Linda Grubben (née Linda Tjørhom; 13 September 1979 in Stavanger) is a retired Norwegian biathlete.

She won a silver medal at the 2002 Winter Olympics in the 4 × 7.5 km relay, while winning the gold medal at the Biathlon World Championships 2004 in Oberhof, 2004. Individually, she won the bronze medal at the 15 km of the Biathlon World Championship 2005 in Hochfilzen. Grubben won the last race of the 2005-06 Biathlon World Cup in Oslo, capturing the third position in the overall rankings. She accumulated eight World Cup victories in her career.

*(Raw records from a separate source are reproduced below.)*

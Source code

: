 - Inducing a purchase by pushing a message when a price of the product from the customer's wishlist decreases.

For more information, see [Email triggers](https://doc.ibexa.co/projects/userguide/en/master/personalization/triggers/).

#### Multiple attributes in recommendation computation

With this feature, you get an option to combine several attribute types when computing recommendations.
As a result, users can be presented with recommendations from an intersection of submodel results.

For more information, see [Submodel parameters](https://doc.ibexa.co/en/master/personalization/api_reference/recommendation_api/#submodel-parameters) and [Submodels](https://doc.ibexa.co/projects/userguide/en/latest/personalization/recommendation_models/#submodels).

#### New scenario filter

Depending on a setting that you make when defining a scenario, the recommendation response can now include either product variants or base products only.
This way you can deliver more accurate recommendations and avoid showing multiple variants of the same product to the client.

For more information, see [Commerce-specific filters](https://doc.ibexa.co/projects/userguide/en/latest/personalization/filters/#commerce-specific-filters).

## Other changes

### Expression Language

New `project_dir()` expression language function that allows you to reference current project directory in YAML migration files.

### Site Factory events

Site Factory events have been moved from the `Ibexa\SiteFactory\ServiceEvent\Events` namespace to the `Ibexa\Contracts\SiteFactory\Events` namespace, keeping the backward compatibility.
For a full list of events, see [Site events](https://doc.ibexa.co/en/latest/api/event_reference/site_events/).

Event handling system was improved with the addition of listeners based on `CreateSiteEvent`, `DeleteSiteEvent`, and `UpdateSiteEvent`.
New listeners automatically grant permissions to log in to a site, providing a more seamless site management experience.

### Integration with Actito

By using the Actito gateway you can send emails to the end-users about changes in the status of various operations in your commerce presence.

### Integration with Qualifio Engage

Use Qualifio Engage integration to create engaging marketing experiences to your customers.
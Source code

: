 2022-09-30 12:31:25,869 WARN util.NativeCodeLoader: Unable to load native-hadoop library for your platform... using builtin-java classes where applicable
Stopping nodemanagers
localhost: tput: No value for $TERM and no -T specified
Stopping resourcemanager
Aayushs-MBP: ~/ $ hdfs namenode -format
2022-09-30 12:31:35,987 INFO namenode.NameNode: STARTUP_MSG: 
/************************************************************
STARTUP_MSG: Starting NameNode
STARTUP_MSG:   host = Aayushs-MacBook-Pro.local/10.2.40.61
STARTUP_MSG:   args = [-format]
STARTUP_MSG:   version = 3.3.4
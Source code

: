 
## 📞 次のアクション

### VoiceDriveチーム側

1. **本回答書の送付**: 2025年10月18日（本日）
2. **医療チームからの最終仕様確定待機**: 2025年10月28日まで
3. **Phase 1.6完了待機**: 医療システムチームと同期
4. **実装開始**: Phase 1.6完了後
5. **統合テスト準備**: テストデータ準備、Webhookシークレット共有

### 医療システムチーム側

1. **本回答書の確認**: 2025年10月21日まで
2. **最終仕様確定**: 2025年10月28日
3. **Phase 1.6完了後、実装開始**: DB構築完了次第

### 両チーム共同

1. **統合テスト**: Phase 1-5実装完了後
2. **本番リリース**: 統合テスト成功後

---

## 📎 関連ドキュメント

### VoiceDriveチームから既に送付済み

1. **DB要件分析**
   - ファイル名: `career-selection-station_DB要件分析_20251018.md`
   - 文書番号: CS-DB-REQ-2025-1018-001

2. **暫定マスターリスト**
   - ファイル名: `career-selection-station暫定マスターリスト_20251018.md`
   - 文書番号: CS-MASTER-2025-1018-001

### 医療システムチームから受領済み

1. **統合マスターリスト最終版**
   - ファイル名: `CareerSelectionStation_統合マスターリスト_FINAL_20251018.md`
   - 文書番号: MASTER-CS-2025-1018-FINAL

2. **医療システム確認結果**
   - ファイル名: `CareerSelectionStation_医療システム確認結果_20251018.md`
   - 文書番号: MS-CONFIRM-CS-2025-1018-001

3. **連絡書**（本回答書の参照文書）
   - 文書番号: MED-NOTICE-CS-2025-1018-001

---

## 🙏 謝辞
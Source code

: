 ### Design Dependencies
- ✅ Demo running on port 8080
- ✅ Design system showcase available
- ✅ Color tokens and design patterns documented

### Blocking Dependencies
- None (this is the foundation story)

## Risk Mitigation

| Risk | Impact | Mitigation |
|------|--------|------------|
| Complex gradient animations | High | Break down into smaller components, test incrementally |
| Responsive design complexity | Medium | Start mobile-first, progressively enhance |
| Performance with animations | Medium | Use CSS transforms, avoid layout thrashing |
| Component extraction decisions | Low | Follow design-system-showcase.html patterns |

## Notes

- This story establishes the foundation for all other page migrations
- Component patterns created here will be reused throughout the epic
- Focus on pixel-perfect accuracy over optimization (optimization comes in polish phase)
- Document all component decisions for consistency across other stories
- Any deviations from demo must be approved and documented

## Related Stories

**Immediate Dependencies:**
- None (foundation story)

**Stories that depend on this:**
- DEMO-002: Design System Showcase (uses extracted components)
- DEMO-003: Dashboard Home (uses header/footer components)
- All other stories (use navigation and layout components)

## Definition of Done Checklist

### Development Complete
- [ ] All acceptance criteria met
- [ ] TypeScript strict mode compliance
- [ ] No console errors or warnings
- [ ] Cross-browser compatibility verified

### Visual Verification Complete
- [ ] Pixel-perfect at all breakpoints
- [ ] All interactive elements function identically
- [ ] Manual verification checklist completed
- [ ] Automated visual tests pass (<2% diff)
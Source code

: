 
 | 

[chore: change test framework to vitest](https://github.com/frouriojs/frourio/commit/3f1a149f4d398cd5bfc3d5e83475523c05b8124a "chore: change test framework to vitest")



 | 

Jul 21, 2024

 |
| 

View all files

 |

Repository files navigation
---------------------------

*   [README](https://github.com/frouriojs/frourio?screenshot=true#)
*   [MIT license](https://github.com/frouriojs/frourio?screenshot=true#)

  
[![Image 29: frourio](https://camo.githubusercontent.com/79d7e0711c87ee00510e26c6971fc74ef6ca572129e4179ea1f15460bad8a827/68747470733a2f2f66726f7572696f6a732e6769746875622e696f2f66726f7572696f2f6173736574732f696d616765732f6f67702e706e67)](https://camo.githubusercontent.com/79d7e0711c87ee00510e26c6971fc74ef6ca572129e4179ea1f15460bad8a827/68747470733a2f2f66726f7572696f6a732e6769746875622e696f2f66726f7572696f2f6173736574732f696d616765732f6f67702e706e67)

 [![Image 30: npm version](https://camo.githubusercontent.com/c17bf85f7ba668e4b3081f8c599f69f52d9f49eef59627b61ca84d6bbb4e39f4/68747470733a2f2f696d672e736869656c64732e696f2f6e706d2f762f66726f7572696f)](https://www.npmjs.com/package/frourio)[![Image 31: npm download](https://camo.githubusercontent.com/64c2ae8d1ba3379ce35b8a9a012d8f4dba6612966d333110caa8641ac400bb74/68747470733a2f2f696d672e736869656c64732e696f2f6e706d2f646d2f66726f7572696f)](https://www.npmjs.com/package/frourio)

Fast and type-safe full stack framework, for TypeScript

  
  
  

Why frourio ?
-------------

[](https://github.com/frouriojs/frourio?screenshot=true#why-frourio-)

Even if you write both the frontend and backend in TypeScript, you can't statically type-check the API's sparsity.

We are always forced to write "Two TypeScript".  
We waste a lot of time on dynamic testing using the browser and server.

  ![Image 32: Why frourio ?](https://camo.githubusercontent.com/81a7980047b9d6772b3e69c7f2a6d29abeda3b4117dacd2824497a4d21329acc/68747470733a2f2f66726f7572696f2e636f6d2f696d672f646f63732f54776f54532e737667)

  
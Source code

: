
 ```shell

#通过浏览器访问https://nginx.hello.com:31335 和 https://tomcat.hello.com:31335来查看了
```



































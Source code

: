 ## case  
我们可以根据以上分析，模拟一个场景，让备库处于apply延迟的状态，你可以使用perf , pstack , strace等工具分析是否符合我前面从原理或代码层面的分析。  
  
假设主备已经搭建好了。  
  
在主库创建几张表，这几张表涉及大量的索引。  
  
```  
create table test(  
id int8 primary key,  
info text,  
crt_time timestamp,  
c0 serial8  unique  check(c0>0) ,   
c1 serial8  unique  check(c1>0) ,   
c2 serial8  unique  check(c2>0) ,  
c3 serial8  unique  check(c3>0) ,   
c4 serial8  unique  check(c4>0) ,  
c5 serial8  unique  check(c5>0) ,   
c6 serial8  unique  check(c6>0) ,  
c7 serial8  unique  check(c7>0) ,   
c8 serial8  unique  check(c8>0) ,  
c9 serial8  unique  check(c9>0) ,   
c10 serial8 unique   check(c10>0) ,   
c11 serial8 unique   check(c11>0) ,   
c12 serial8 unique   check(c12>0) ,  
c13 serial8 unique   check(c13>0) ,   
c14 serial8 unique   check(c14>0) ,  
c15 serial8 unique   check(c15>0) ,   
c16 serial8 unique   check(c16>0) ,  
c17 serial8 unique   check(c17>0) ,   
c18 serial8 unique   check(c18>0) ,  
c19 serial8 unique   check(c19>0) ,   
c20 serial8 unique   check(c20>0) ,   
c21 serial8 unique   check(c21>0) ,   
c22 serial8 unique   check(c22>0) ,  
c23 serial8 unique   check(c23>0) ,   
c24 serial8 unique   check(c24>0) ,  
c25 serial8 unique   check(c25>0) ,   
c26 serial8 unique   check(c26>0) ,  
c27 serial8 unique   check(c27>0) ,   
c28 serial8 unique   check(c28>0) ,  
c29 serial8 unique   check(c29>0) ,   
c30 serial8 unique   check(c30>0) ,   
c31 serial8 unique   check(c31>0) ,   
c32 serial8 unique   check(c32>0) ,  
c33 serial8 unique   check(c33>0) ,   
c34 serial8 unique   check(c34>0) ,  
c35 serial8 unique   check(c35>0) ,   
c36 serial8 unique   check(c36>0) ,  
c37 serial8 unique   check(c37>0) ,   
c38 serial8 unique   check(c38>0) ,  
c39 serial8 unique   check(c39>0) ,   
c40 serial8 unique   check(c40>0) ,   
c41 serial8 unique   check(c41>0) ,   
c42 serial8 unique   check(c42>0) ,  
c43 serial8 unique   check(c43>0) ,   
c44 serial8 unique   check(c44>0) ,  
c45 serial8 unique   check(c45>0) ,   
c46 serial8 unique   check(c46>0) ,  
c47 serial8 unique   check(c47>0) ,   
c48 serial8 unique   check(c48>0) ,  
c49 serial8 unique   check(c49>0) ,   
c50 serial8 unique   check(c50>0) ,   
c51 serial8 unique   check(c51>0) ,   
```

At the World Championships taking place in Antholz-Anterselva, she collected bronze, silver and gold medals. The gold medal was secured by hitting 20 out of 20 possible targets.

On 5 August 2006, she married Norwegian national biathlon coach Roger Grubben, adopting his last name, Grubben. In December 2007 she gave birth to their first child - a daughter.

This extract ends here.